Have you visited Showtime’s website recently? If so, you may be a cryptocurrency miner. An observant Twitter user was the first to sound an alarm last month that the source code for the Showtime Anytime website contained a tool that was secretly hijacking visitors’ computers to mine Monero, a Bitcoin–like digital currency focused on anonymity.

It’s still not clear how the tool got there, and Showtime quickly removed it after it was pointed out. But if it was the work of hackers, the episode is actually part of a larger trend: security experts have seen a spike in cyberattacks this year that are aimed at stealing computer power for mining operations. Mining is a computationally intensive process that computers comprising a cryptocurrency network complete to verify the transaction record, called the blockchain, and receive digital coins in return (see “What Bitcoin Is, and Why It Matters”).
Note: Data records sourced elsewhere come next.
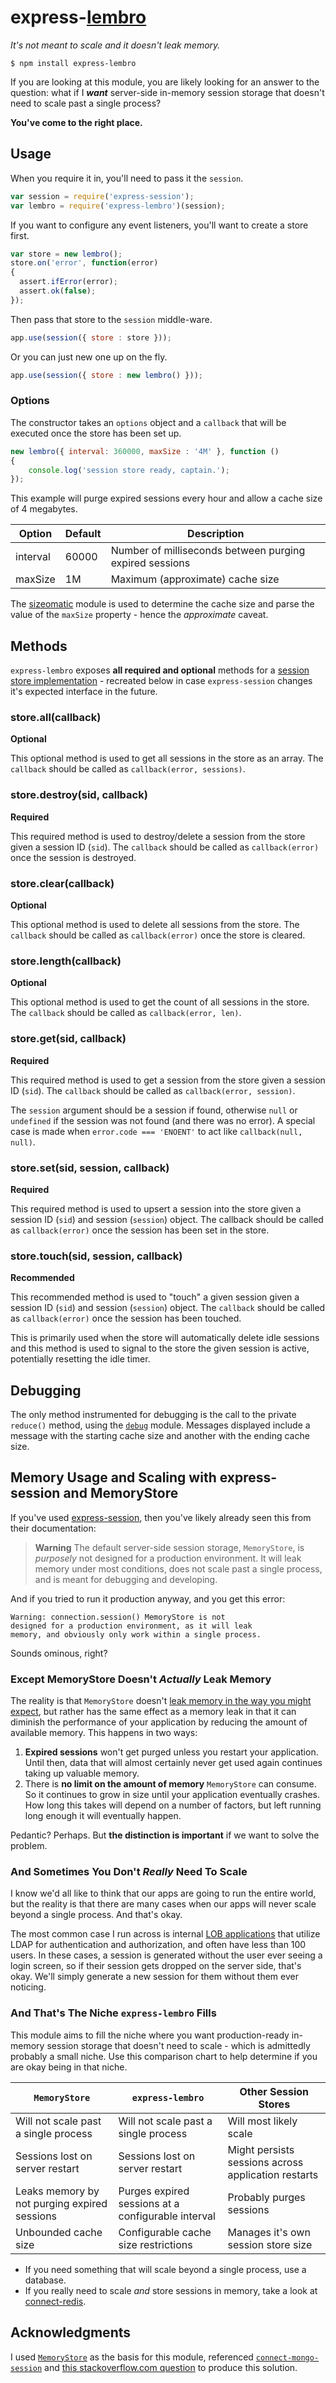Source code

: # express-[lembro](https://translate.google.com/#pt/en/lembro) #

*It's not meant to scale and it doesn't leak memory.*

```
$ npm install express-lembro
```

If you are looking at this module, you are likely looking for an answer to the question: what if I **_want_** server-side in-memory session storage that doesn't need to scale past a single process?

**You've come to the right place.**

## Usage ##

When you require it in, you'll need to pass it the `session`.

```javascript
var session = require('express-session');
var lembro = require('express-lembro')(session);
```

If you want to configure any event listeners, you'll want to create a store first.

```javascript
var store = new lembro();
store.on('error', function(error)
{
  assert.ifError(error);
  assert.ok(false);
});
```

Then pass that store to the `session` middle-ware.

```javascript
app.use(session({ store : store }));
```

Or you can just new one up on the fly.

```javascript
app.use(session({ store : new lembro() }));
```

### Options ###

The constructor takes an `options` object and a `callback` that will be executed once the store has been set up.

```javascript
new lembro({ interval: 360000, maxSize : '4M' }, function ()
{
	console.log('session store ready, captain.');
});
```

This example will purge expired sessions every hour and allow a cache size of 4 megabytes.

| Option   | Default | Description |
|----------|---------|-------------|
| interval | 60000   | Number of milliseconds between purging expired sessions
| maxSize  | 1M      | Maximum (approximate) cache size

The [sizeomatic](https://www.npmjs.com/package/sizeomatic) module is used to determine the cache size and parse the value of the `maxSize` property - hence the *approximate* caveat.

## Methods ##

`express-lembro` exposes **all required and optional** methods for a [session store implementation](https://www.npmjs.com/package/express-session#session-store-implementation) - recreated below in case `express-session` changes it's expected interface in the future.

### store.all(callback) ###

**Optional**

This optional method is used to get all sessions in the store as an array. The `callback` should be called as `callback(error, sessions)`.

### store.destroy(sid, callback) ###

**Required**

This required method is used to destroy/delete a session from the store given a session ID (`sid`). The `callback` should be called as `callback(error)` once the session is destroyed.

### store.clear(callback) ###

**Optional**

This optional method is used to delete all sessions from the store. The `callback` should be called as `callback(error)` once the store is cleared.

### store.length(callback) ###

**Optional**

This optional method is used to get the count of all sessions in the store. The `callback` should be called as `callback(error, len)`.

### store.get(sid, callback) ###

**Required**

This required method is used to get a session from the store given a session ID (`sid`). The `callback` should be called as `callback(error, session)`.

The `session` argument should be a session if found, otherwise `null` or `undefined` if the session was not found (and there was no error). A special case is made when `error.code === 'ENOENT'` to act like `callback(null, null)`.

### store.set(sid, session, callback) ###

**Required**

This required method is used to upsert a session into the store given a session ID (`sid`) and session (`session`) object. The callback should be called as `callback(error)` once the session has been set in the store.

### store.touch(sid, session, callback) ###

**Recommended**

This recommended method is used to "touch" a given session given a session ID (`sid`) and session (`session`) object. The `callback` should be called as `callback(error)` once the session has been touched.

This is primarily used when the store will automatically delete idle sessions and this method is used to signal to the store the given session is active, potentially resetting the idle timer.

## Debugging ##

The only method instrumented for debugging is the call to the private `reduce()` method, using the [`debug`](https://www.npmjs.com/package/debug) module. Messages displayed include a message with the starting cache size and another with the ending cache size.

## Memory Usage and Scaling with express-session and MemoryStore ##

If you've used [express-session](https://www.npmjs.com/package/express-session), then you've likely already seen this from their documentation:

> **Warning** The default server-side session storage, `MemoryStore`, is *purposely* not designed for a production environment. It will leak memory under most conditions, does not scale past a single process, and is meant for debugging and developing.

And if you tried to run it production anyway, and you get this error:

```
Warning: connection.session() MemoryStore is not
designed for a production environment, as it will leak
memory, and obviously only work within a single process.
```

Sounds ominous, right?

### Except MemoryStore Doesn't *Actually* Leak Memory ###

The reality is that `MemoryStore` doesn't [leak memory in the way you might expect](https://en.wikipedia.org/wiki/Memory_leak), but rather has the same effect as a memory leak in that it can diminish the performance of your application by reducing the amount of available memory. This happens in two ways:

1. **Expired sessions** won't get purged unless you restart your application. Until then, data that will almost certainly never get used again continues taking up valuable memory.
2. There is **no limit on the amount of memory** `MemoryStore` can consume. So it continues to grow  in size until your application eventually crashes. How long this takes will depend on a number of factors, but left running long enough it will eventually happen.

Pedantic? Perhaps. But **the distinction is important** if we want to solve the problem.

### And Sometimes You Don't *Really* Need To Scale ###

I know we'd all like to think that our apps are going to run the entire world, but the reality is that there are many cases when our apps will never scale beyond a single process. And that's okay.

The most common case I run across is internal [LOB applications](https://en.wikipedia.org/wiki/Line_of_business) that utilize LDAP for authentication and authorization, and often have less than 100 users. In these cases, a session is generated without the user ever seeing a login screen, so if their session gets dropped on the server side, that's okay. We'll simply generate a new session for them without them ever noticing.

### And That's The Niche `express-lembro` Fills ###

This module aims to fill the niche where you want production-ready in-memory session storage that doesn't need to scale - which is admittedly probably a small niche. Use this comparison chart to help determine if you are okay being in that niche.

| `MemoryStore` | `express-lembro` | Other Session Stores |
|---------------|------------------|----------------------|
| Will not scale past a single process | Will not scale past a single process | Will most likely scale |
| Sessions lost on server restart | Sessions lost on server restart | Might persists sessions across application restarts |
| Leaks memory by not purging expired sessions | Purges expired sessions at a configurable interval | Probably purges sessions |
| Unbounded cache size | Configurable cache size restrictions | Manages it's own session store size |

- If you need something that will scale beyond a single process, use a database.
- If you really need to scale *and* store sessions in memory, take a look at [connect-redis](https://www.npmjs.com/package/connect-redis).

## Acknowledgments ##

I used [`MemoryStore`](https://github.com/expressjs/session/blob/master/session/memory.js) as the basis for this module, referenced [`connect-mongo-session`](https://www.npmjs.com/package/connect-mongodb-session) and [this stackoverflow.com question](http://stackoverflow.com/questions/10760620/using-memorystore-in-production) to produce this solution.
Lately the same mining tool that appeared on Showtime’s website has been showing up all over the Internet. Released just last month by a company called Coinhive, the tool is supposed to give website owners a way to make money without displaying ads. But malware authors seem to be among its most voracious early adopters. In the past few weeks, researchers have discovered the software hiding in Chrome extensions, hacked WordPress sites, and even in the arsenal of a notorious “malvertising” hacker group.

Coinhive’s miner isn’t the only one out there, and hackers are using a variety of approaches to hijack computers. Kaspersky Lab recently reported finding cryptocurrency mining tools on 1.65 million of its clients’ computers so far this year—well above last year’s pace.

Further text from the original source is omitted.